Se volvió, perdido en su propio sueño-infierno atemporal. Por primera vez escuché la música de otro tiempo que salía de una radio a transistores barata, que estaba en el suelo junto a su sillón. La mala caja de plástico reverberaba con la estática. La reproducción del sonido era atroz, la música tenía la cualidad fangosa de unas notas que hubieran sido filtradas a través de un kilómetro de barro. Rafael tenía la cabeza echada hacia atrás, estaba en éxtasis. Para él era como si el Coro Celestial le estuviera trasmitiendo directamente a sus lóbulos temporales.
– Rafael -sonrió ella.
Él la miró, sonrió, asintió con la cabeza y ya estuvo ido. Se lo quedó mirando, con lágrimas en los ojos. Me moví hacia ella y se apartó, airada y avergonzada.
– Maldita sea.
– ¿Cuánto tiempo hace que se pincha?
– Años, pero pensé que lo había dejado. La última noticia que tuve era de que lo había dejado -alzó la mano hacia su boca, se tambaleó como si se fuera a caer. Yo me coloqué para cogerla, pero ella se afianzó-. Se quedó colgado en el Vietnam. Volvió a casa con una adicción muy fuerte. Elena empleó montones de horas y de dinero para tratar de ayudarle a salir de eso. Lo intentó una docena de veces, pero cada vez volvía a caer de nuevo. Pero ahora ya llevaba un año sin pincharse, y Elena estaba muy contenta. Incluso había conseguido un trabajo para hacer paquetes en Lucky's, en Alvarado.

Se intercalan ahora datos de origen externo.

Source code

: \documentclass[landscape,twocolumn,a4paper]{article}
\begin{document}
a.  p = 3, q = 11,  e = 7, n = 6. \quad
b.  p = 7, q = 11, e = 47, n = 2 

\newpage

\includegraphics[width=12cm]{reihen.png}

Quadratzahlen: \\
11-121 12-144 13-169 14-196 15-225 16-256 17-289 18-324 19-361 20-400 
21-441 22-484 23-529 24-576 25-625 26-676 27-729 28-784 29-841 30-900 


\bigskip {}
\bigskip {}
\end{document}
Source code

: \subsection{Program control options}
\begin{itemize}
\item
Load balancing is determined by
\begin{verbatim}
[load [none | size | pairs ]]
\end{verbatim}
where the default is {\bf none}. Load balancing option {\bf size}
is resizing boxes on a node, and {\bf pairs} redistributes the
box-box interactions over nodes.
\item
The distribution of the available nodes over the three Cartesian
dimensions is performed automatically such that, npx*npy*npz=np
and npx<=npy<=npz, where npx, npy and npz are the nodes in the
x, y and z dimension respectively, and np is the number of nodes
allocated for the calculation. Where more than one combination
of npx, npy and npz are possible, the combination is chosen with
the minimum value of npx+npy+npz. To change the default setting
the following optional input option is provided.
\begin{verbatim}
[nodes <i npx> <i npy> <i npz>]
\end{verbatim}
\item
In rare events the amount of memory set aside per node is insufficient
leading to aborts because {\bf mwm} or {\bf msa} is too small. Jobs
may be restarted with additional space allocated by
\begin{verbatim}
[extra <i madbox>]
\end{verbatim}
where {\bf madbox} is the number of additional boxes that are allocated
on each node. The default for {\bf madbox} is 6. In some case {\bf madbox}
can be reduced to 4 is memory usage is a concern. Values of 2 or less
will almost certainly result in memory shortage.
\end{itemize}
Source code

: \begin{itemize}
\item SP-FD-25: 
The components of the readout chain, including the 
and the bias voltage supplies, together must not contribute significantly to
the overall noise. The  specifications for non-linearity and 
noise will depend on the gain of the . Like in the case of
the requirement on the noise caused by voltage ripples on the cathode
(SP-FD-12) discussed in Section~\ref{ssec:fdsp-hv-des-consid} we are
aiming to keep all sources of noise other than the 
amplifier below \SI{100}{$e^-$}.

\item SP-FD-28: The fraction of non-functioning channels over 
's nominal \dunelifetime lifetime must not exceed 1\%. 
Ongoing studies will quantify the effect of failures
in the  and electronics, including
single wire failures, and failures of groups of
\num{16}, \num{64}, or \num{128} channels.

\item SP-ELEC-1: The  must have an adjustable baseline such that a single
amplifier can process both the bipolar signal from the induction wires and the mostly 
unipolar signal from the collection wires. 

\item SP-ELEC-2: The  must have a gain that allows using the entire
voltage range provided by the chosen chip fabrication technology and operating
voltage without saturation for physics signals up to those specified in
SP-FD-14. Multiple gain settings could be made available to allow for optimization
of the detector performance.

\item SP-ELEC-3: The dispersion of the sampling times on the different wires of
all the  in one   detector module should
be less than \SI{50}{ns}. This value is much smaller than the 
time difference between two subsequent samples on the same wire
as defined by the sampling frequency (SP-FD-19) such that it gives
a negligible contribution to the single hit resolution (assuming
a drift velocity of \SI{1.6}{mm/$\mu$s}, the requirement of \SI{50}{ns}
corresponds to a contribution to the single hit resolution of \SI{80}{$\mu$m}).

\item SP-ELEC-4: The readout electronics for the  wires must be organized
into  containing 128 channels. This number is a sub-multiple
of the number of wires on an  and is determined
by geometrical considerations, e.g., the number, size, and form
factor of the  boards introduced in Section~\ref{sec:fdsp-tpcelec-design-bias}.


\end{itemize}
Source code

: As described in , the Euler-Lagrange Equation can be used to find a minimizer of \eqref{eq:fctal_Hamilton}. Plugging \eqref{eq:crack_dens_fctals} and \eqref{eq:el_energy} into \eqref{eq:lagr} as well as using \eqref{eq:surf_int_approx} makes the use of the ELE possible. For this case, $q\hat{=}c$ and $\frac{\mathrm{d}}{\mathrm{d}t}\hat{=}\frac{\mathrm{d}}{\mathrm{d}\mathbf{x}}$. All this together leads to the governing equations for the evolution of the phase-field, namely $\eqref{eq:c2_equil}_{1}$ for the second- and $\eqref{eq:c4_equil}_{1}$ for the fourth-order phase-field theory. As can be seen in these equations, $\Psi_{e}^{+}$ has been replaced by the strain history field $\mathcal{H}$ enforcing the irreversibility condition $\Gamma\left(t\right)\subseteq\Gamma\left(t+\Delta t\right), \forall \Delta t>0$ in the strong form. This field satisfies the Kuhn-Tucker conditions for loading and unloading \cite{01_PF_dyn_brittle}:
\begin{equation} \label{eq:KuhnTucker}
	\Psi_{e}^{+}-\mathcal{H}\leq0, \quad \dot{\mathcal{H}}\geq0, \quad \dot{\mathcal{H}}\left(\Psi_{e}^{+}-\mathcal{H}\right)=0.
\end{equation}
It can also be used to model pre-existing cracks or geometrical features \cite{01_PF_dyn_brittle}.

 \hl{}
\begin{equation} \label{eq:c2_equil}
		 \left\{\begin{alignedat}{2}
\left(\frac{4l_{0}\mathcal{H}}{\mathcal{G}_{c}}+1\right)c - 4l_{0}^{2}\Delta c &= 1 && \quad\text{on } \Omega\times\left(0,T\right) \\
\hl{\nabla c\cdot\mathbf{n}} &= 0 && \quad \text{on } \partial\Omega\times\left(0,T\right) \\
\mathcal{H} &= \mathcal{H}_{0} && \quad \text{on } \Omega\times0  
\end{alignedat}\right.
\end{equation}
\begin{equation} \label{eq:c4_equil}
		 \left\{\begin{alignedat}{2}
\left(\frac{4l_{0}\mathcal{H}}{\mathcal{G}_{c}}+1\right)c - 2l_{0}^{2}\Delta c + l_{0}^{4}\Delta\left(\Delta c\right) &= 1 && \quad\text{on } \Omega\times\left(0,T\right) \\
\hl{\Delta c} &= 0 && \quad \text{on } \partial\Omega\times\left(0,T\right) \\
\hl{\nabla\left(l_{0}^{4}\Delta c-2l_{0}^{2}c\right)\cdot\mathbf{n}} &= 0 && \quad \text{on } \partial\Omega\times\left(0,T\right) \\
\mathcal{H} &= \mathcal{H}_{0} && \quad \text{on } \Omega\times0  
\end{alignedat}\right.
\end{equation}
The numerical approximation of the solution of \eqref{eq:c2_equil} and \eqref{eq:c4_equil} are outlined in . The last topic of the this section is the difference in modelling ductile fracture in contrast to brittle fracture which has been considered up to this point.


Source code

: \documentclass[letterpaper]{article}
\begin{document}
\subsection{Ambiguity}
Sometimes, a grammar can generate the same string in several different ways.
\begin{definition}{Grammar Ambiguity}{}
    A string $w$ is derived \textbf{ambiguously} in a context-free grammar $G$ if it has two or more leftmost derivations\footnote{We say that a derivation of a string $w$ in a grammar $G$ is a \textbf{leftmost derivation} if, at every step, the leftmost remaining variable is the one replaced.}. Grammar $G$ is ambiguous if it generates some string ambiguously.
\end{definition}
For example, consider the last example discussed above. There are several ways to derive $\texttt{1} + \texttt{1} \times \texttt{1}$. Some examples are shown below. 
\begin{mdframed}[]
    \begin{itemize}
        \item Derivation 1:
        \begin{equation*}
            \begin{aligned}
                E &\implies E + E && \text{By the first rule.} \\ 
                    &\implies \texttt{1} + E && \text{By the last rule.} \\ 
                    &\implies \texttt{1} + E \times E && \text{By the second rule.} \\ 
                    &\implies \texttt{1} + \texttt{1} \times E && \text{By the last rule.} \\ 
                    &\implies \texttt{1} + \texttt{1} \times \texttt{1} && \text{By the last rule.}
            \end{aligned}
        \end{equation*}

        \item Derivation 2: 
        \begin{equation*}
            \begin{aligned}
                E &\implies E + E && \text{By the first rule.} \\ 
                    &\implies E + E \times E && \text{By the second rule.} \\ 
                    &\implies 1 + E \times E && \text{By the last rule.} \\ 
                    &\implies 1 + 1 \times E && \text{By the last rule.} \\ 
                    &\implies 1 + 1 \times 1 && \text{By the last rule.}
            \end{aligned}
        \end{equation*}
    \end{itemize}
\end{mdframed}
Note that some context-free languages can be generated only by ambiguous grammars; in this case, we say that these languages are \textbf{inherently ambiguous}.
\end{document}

Se enfrentó a mí, con las aletas de su nariz vibrando, los ojos flotando como lirios negros en un estanque salado, los labios temblando como cuerdas de un arpa.
– Todo se está viniendo abajo.
Se agarró el poste del porche para sostenerse. Yo me puse tras ella.
– Lo siento.
– Siempre fue el más sensible. Silencioso, nunca tenía citas con chicas, no tenía amigos. Le pegaban muchas palizas. Cuando su padre murió, trató de hacerse cargo, de ser el hombre de la casa. La tradición dice que debe de hacerlo el hermano mayor. Pero no funcionó, nadie le tomaba en serio. Se reían de él. Todos lo hacíamos. Así que lo dejó correr, como si hubiera fallado en algún tipo de examen final. Dejó de ir a la escuela, se quedaba en casa y leía cómics o miraba la televisión todo el día… se limitaba a mirar a la pantalla. Cuando el Ejército dijo que lo necesitaba, pareció contento. Cruz lloró al verlo marcharse, pero él era feliz…
Lo miré, sentado tan bajo que casi estaba paralelo al suelo. Tragado por el sueño de los drogotas, su boca estaba abierta y roncaba sonoramente. La radio tocaba la canción «Papaíto está en casa».
Raquel se atrevió a darle otra mirada y luego apartó la cabeza, disgustada. Tenía una expresión de noble sufrimiento, como la de una virgen azteca que estuviese haciendo acopio de valor para el sacrificio final.